El dato más elocuente surge de la comparación histórica. El consumo actual se encuentra casi 20 kilos por habitante por debajo de los niveles de 2001, cuando la crisis ya castigaba fuerte a la Argentina. El país que se definía por su relación con el asado acumula así una caída sostenida que los números de este año profundizan.
Los carniceros lo ven en el mostrador: el cliente ya no pide por kilo
La estadística tiene un correlato cotidiano en las carnicerías. Diego Salvo, carnicero de Mataderos, aseguró que vende entre el 30% y el 40% menos que hace diez años, aunque el tránsito de clientes se mantiene. La diferencia está en lo que llevan: «Los que compraban dos kilos ahora llevan uno. Los que compraban uno, llevan medio».
Por su parte, Sergio Pepelo, carnicero de Córdoba capital, describió el mismo patrón. El cliente ya no pide por peso, sino por monto: «Te vienen, te buscan así: dame tres mil pesos de lo más económico, como una aguja parrillera, bocado fino, molida. En crisis notás mucho la venta de la molida». Asimismo, Salvo resumió el corrimiento en los hábitos con una imagen concreta: «El argentino es carnívoro, llega el fin de semana y quiere comer el asadito. Hoy no come asado, come falda».

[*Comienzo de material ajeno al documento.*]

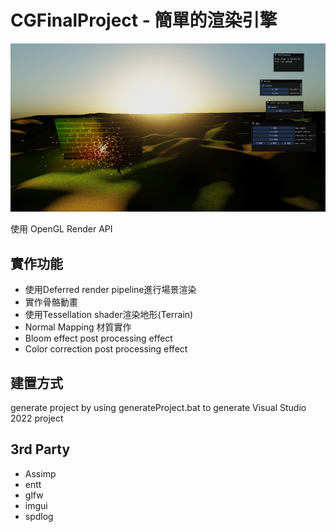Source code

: # CGFinalProject - 簡單的渲染引擎

<p align="center"> 
    <img src="previewImage.png" alt="Preview Image">
</p>

使用 OpenGL Render API

## 實作功能

 - 使用Deferred render pipeline進行場景渲染
 - 實作骨骼動畫
 - 使用Tessellation shader渲染地形(Terrain)
 - Normal Mapping 材質實作
 - Bloom effect post processing effect
 - Color correction post processing effect

## 建置方式

generate project by using generateProject.bat to generate Visual Studio 2022 project

## 3rd Party
 - Assimp
 - entt
 - glfw
 - imgui
 - spdlog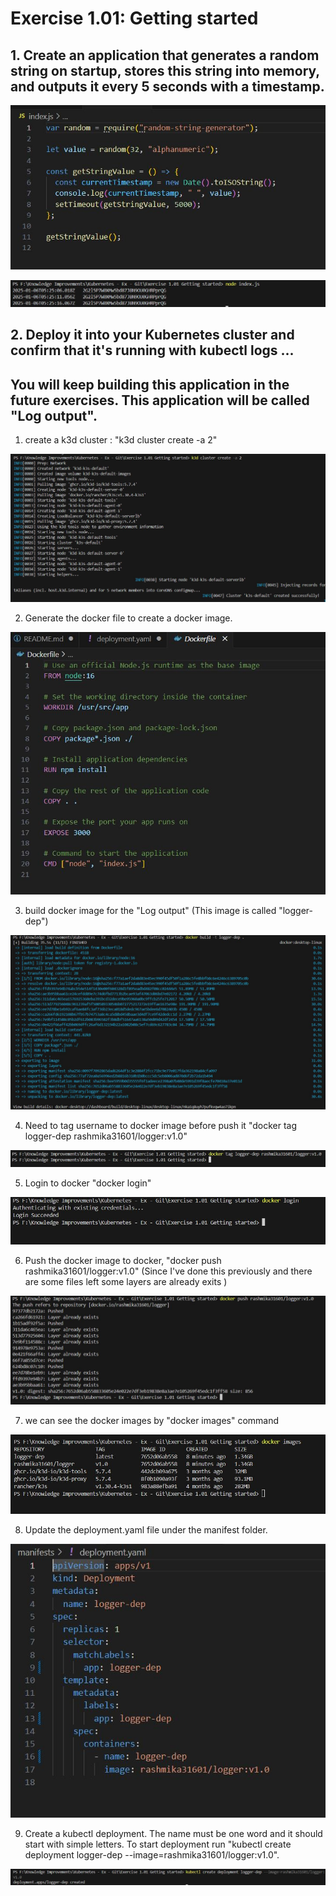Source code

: # Exercise 1.01: Getting started

## 1. Create an application that generates a random string on startup, stores this string into memory, and outputs it every 5 seconds with a timestamp.

![](Images/img1.JPG)

![](Images/img2.JPG)

## 2. Deploy it into your Kubernetes cluster and confirm that it's running with kubectl logs ...

## You will keep building this application in the future exercises. This application will be called "Log output".

1. create a k3d cluster : "k3d cluster create -a 2"

![](Images/img3.JPG)

2. Generate the docker file to create a docker image.

![](Images/img4.JPG)

3. build docker image for the "Log output" (This image is called "logger-dep")

![](Images/img5.JPG)

4. Need to tag username to docker image before push it "docker tag logger-dep rashmika31601/logger:v1.0"

![](Images/img6.JPG)

5. Login to docker "docker login"

![](Images/img7.JPG)

6. Push the docker image to docker, "docker push rashmika31601/logger:v1.0" (Since I've done this previously and there are some files left some layers are already exits )

![](Images/img8.JPG)

7. we can see the docker images by "docker images" command

![](Images/img9.JPG)

8. Update the deployment.yaml file under the manifest folder.

![](Images/img10.JPG)

9. Create a kubectl deployment. The name must be one word and it should start with simple letters. To start deployment run "kubectl create deployment logger-dep --image=rashmika31601/logger:v1.0".

![](Images/img11.JPG)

Pollo y cerdo ganaron terreno frente a la carne vacuna
La pérdida de poder adquisitivo desplazó la demanda hacia otras proteínas más accesibles. Salvo indicó que «la gente se ha volcado totalmente a cortes mucho más baratos como el pollo y el cerdo, que es casi el 50%». En su local, el kilo de pollo cuesta $3.500, frente a $12.000 de la carne picada más económica y $18.500 de la nalga para milanesa.
En Córdoba, Pepelo ubicó la nalga de ternero en $20.000 el kilo y la colita de cuadril en $20.000, mientras un chuletón de cerdo llega a $6.000. «Antes no había tanta diferencia. Hace muchos años, el matambre de cerdo y la costilla estaban muy parecidos a la carne. Hoy están mucho más baratos», señaló. Además, ambos comerciantes coinciden en que la compra diaria reemplazó a la compra semanal por kilos.
El asado de fin de semana para cuatro personas cuesta entre $32.000 y $40.000
Los precios relevados por ambos carniceros permiten dimensionar el esfuerzo que implica una comida que antes era habitual. Un asado básico para cuatro personas, con dos kilos de mercadería, cuesta entre $32.000 y $35.000 en Buenos Aires y entre $38.000 y $40.000 en Córdoba.
Frente a ese escenario, los dos comerciantes apuntan al mismo diagnóstico. «El tema no es que la carne está tan cara, lo que pasa es que tenemos los bolsillos flacos», sostuvo Salvo. Por su parte, Pepelo pidió una mejora en los salarios: «Tiene que mejorar un poco el tema de los sueldos, porque la gente llega a mitad de mes y ya está sin plata». En tanto, Salvo señaló también la presión sobre los comercios: «El carnicero tiene que cobrar un poquito más caro porque no cubre los gastos y la gente no tiene plata, entonces no puede comprar». Él mismo mantiene su negocio con un costo operativo de entre $25 y $30 millones mensuales.
De esta manera, el mínimo histórico en el consumo de carne vacuna no es solo un número de Ciccra. También es la suma de miles de decisiones en el mostrador, donde el asado cedió lugar a la falda, el pollo reemplazó al asado y el monto disponible dicta qué entra en la bolsa.